**GOAL OF THE EXERCISE**
The answer is the full set of records, given again exactly and without images.

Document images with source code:
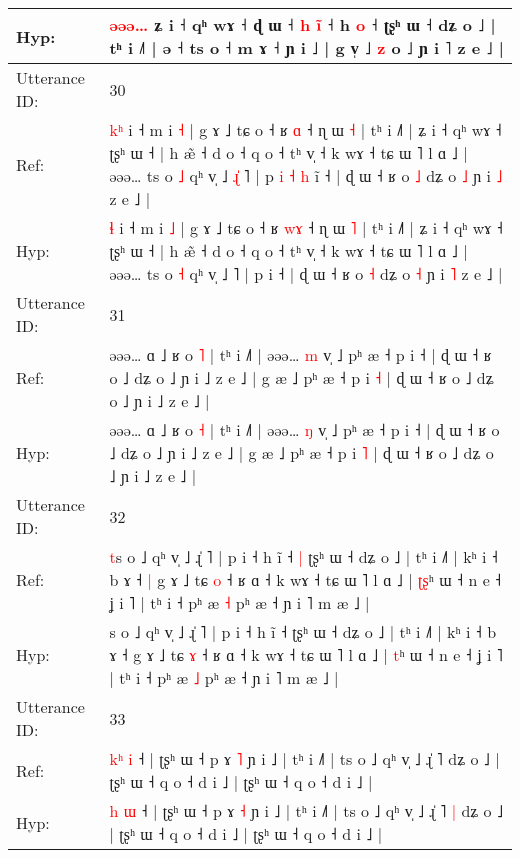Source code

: \documentclass[10pt]{article}
\DeclareRobustCommand{\hl}[1]{{\textcolor{red}{#1}}}
\begin{document}
\begin{longtable}{ll}
 \\
Hyp: & \hl{ə}\hl{ə}\hl{ə}\hl{…} ʑ i ˧ qʰ wɤ ˧\hl{}\hl{} ɖ ɯ ˧ \hl{h} \hl{i}\hl{̃} ˧ h \hl{}\hl{o} ˧ ʈʂʰ ɯ ˧ dʑ o ˩ | tʰ i ˩˥ | ə ˧ ts o ˧ m ɤ ˧ ɲ i ˩ | g v̩ ˩ \hl{}\hl{z} o ˩ ɲ i ˥ z e ˩ |
 \\
\midrule
Utterance ID: & 30 \\
Ref: & \hl{k}\hl{ʰ} i ˧ m i \hl{˧} | g ɤ ˩ tɕ o ˧ ʁ \hl{}\hl{ɑ} ˧ ɳ ɯ \hl{˧} | tʰ i ˩˥ | ʑ i ˧ qʰ wɤ ˧ ʈʂʰ ɯ ˧ | h æ̃ ˧ d o ˧ q o ˧ tʰ v̩ ˧ k wɤ ˧ tɕ ɯ ˥ l ɑ ˩ | əəə… ts o \hl{˩} qʰ v̩ ˩\hl{ }\hl{ɻ}\hl{̍} ˥ | p\hl{ }\hl{i}\hl{ }\hl{˧}\hl{ }\hl{h} i\hl{̃} ˧ | ɖ ɯ ˧ ʁ o \hl{˩} dʑ o \hl{˩} ɲ i \hl{˩} z e ˩ |
 \\
Hyp: & \hl{}\hl{ɬ} i ˧ m i \hl{˩} | g ɤ ˩ tɕ o ˧ ʁ \hl{w}\hl{ɤ} ˧ ɳ ɯ \hl{˥} | tʰ i ˩˥ | ʑ i ˧ qʰ wɤ ˧ ʈʂʰ ɯ ˧ | h æ̃ ˧ d o ˧ q o ˧ tʰ v̩ ˧ k wɤ ˧ tɕ ɯ ˥ l ɑ ˩ | əəə… ts o \hl{˧} qʰ v̩ ˩\hl{}\hl{}\hl{} ˥ | p\hl{}\hl{}\hl{}\hl{}\hl{}\hl{} i\hl{} ˧ | ɖ ɯ ˧ ʁ o \hl{˧} dʑ o \hl{˧} ɲ i \hl{˥} z e ˩ |
 \\
\midrule
Utterance ID: & 31 \\
Ref: & əəə… ɑ ˩ ʁ o \hl{˥} | tʰ i ˩˥ | əəə… \hl{m} v̩ ˩ pʰ æ ˧ p i ˧ | ɖ ɯ ˧ ʁ o ˩ dʑ o ˩ ɲ i ˩ z e ˩ | g æ ˩ pʰ æ ˧ p i \hl{˧} | ɖ ɯ ˧ ʁ o ˩ dʑ o ˩ ɲ i ˩ z e ˩ |
 \\
Hyp: & əəə… ɑ ˩ ʁ o \hl{˧} | tʰ i ˩˥ | əəə… \hl{ŋ} v̩ ˩ pʰ æ ˧ p i ˧ | ɖ ɯ ˧ ʁ o ˩ dʑ o ˩ ɲ i ˩ z e ˩ | g æ ˩ pʰ æ ˧ p i \hl{˥} | ɖ ɯ ˧ ʁ o ˩ dʑ o ˩ ɲ i ˩ z e ˩ |
 \\
\midrule
Utterance ID: & 32 \\
Ref: & \hl{t}s o ˩ qʰ v̩ ˩ ɻ̍ ˥ | p i ˧ h ĩ ˧\hl{ }\hl{|} ʈʂʰ ɯ ˧ dʑ o ˩ | tʰ i ˩˥ | kʰ i ˧ b ɤ ˧\hl{ }\hl{|} g ɤ ˩ tɕ \hl{o} ˧ ʁ ɑ ˧ k wɤ ˧ tɕ ɯ ˥ l ɑ ˩ | \hl{ʈ}\hl{ʂ}ʰ ɯ ˧ n e ˧ ʝ i ˥ | tʰ i ˧ pʰ æ \hl{˧} pʰ æ ˧ ɲ i ˥ m æ ˩ |
 \\
Hyp: & \hl{}s o ˩ qʰ v̩ ˩ ɻ̍ ˥ | p i ˧ h ĩ ˧\hl{}\hl{} ʈʂʰ ɯ ˧ dʑ o ˩ | tʰ i ˩˥ | kʰ i ˧ b ɤ ˧\hl{}\hl{} g ɤ ˩ tɕ \hl{ɤ} ˧ ʁ ɑ ˧ k wɤ ˧ tɕ ɯ ˥ l ɑ ˩ | \hl{}\hl{t}ʰ ɯ ˧ n e ˧ ʝ i ˥ | tʰ i ˧ pʰ æ \hl{˩} pʰ æ ˧ ɲ i ˥ m æ ˩ |
 \\
\midrule
Utterance ID: & 33 \\
Ref: & \hl{k}\hl{ʰ} \hl{i} ˧ | ʈʂʰ ɯ ˧ p ɤ \hl{˥} ɲ i ˩ | tʰ i ˩˥ | ts o ˩ qʰ v̩ ˩ ɻ̍ ˥\hl{}\hl{} dʑ o ˩ | ʈʂʰ ɯ ˧ q o ˧ d i ˩ | ʈʂʰ ɯ ˧ q o ˧ d i ˩ |
 \\
Hyp: & \hl{}\hl{h} \hl{ɯ} ˧ | ʈʂʰ ɯ ˧ p ɤ \hl{˧} ɲ i ˩ | tʰ i ˩˥ | ts o ˩ qʰ v̩ ˩ ɻ̍ ˥\hl{ }\hl{|} dʑ o ˩ | ʈʂʰ ɯ ˧ q o ˧ d i ˩ | ʈʂʰ ɯ ˧ q o ˧ d i ˩ |
 \\
\midrule

\end{longtable}
\end{document}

**FINAL ANSWER**
Source code

: \documentclass[10pt]{article}
\DeclareRobustCommand{\hl}[1]{{\textcolor{red}{#1}}}
\begin{document}
\begin{longtable}{ll}
 \\
Hyp: & \hl{ə}\hl{ə}\hl{ə}\hl{…} ʑ i ˧ qʰ wɤ ˧\hl{}\hl{} ɖ ɯ ˧ \hl{h} \hl{i}\hl{̃} ˧ h \hl{}\hl{o} ˧ ʈʂʰ ɯ ˧ dʑ o ˩ | tʰ i ˩˥ | ə ˧ ts o ˧ m ɤ ˧ ɲ i ˩ | g v̩ ˩ \hl{}\hl{z} o ˩ ɲ i ˥ z e ˩ |
 \\
\midrule
Utterance ID: & 30 \\
Ref: & \hl{k}\hl{ʰ} i ˧ m i \hl{˧} | g ɤ ˩ tɕ o ˧ ʁ \hl{}\hl{ɑ} ˧ ɳ ɯ \hl{˧} | tʰ i ˩˥ | ʑ i ˧ qʰ wɤ ˧ ʈʂʰ ɯ ˧ | h æ̃ ˧ d o ˧ q o ˧ tʰ v̩ ˧ k wɤ ˧ tɕ ɯ ˥ l ɑ ˩ | əəə… ts o \hl{˩} qʰ v̩ ˩\hl{ }\hl{ɻ}\hl{̍} ˥ | p\hl{ }\hl{i}\hl{ }\hl{˧}\hl{ }\hl{h} i\hl{̃} ˧ | ɖ ɯ ˧ ʁ o \hl{˩} dʑ o \hl{˩} ɲ i \hl{˩} z e ˩ |
 \\
Hyp: & \hl{}\hl{ɬ} i ˧ m i \hl{˩} | g ɤ ˩ tɕ o ˧ ʁ \hl{w}\hl{ɤ} ˧ ɳ ɯ \hl{˥} | tʰ i ˩˥ | ʑ i ˧ qʰ wɤ ˧ ʈʂʰ ɯ ˧ | h æ̃ ˧ d o ˧ q o ˧ tʰ v̩ ˧ k wɤ ˧ tɕ ɯ ˥ l ɑ ˩ | əəə… ts o \hl{˧} qʰ v̩ ˩\hl{}\hl{}\hl{} ˥ | p\hl{}\hl{}\hl{}\hl{}\hl{}\hl{} i\hl{} ˧ | ɖ ɯ ˧ ʁ o \hl{˧} dʑ o \hl{˧} ɲ i \hl{˥} z e ˩ |
 \\
\midrule
Utterance ID: & 31 \\
Ref: & əəə… ɑ ˩ ʁ o \hl{˥} | tʰ i ˩˥ | əəə… \hl{m} v̩ ˩ pʰ æ ˧ p i ˧ | ɖ ɯ ˧ ʁ o ˩ dʑ o ˩ ɲ i ˩ z e ˩ | g æ ˩ pʰ æ ˧ p i \hl{˧} | ɖ ɯ ˧ ʁ o ˩ dʑ o ˩ ɲ i ˩ z e ˩ |
 \\
Hyp: & əəə… ɑ ˩ ʁ o \hl{˧} | tʰ i ˩˥ | əəə… \hl{ŋ} v̩ ˩ pʰ æ ˧ p i ˧ | ɖ ɯ ˧ ʁ o ˩ dʑ o ˩ ɲ i ˩ z e ˩ | g æ ˩ pʰ æ ˧ p i \hl{˥} | ɖ ɯ ˧ ʁ o ˩ dʑ o ˩ ɲ i ˩ z e ˩ |
 \\
\midrule
Utterance ID: & 32 \\
Ref: & \hl{t}s o ˩ qʰ v̩ ˩ ɻ̍ ˥ | p i ˧ h ĩ ˧\hl{ }\hl{|} ʈʂʰ ɯ ˧ dʑ o ˩ | tʰ i ˩˥ | kʰ i ˧ b ɤ ˧\hl{ }\hl{|} g ɤ ˩ tɕ \hl{o} ˧ ʁ ɑ ˧ k wɤ ˧ tɕ ɯ ˥ l ɑ ˩ | \hl{ʈ}\hl{ʂ}ʰ ɯ ˧ n e ˧ ʝ i ˥ | tʰ i ˧ pʰ æ \hl{˧} pʰ æ ˧ ɲ i ˥ m æ ˩ |
 \\
Hyp: & \hl{}s o ˩ qʰ v̩ ˩ ɻ̍ ˥ | p i ˧ h ĩ ˧\hl{}\hl{} ʈʂʰ ɯ ˧ dʑ o ˩ | tʰ i ˩˥ | kʰ i ˧ b ɤ ˧\hl{}\hl{} g ɤ ˩ tɕ \hl{ɤ} ˧ ʁ ɑ ˧ k wɤ ˧ tɕ ɯ ˥ l ɑ ˩ | \hl{}\hl{t}ʰ ɯ ˧ n e ˧ ʝ i ˥ | tʰ i ˧ pʰ æ \hl{˩} pʰ æ ˧ ɲ i ˥ m æ ˩ |
 \\
\midrule
Utterance ID: & 33 \\
Ref: & \hl{k}\hl{ʰ} \hl{i} ˧ | ʈʂʰ ɯ ˧ p ɤ \hl{˥} ɲ i ˩ | tʰ i ˩˥ | ts o ˩ qʰ v̩ ˩ ɻ̍ ˥\hl{}\hl{} dʑ o ˩ | ʈʂʰ ɯ ˧ q o ˧ d i ˩ | ʈʂʰ ɯ ˧ q o ˧ d i ˩ |
 \\
Hyp: & \hl{}\hl{h} \hl{ɯ} ˧ | ʈʂʰ ɯ ˧ p ɤ \hl{˧} ɲ i ˩ | tʰ i ˩˥ | ts o ˩ qʰ v̩ ˩ ɻ̍ ˥\hl{ }\hl{|} dʑ o ˩ | ʈʂʰ ɯ ˧ q o ˧ d i ˩ | ʈʂʰ ɯ ˧ q o ˧ d i ˩ |
 \\
\midrule

\end{longtable}
\end{document}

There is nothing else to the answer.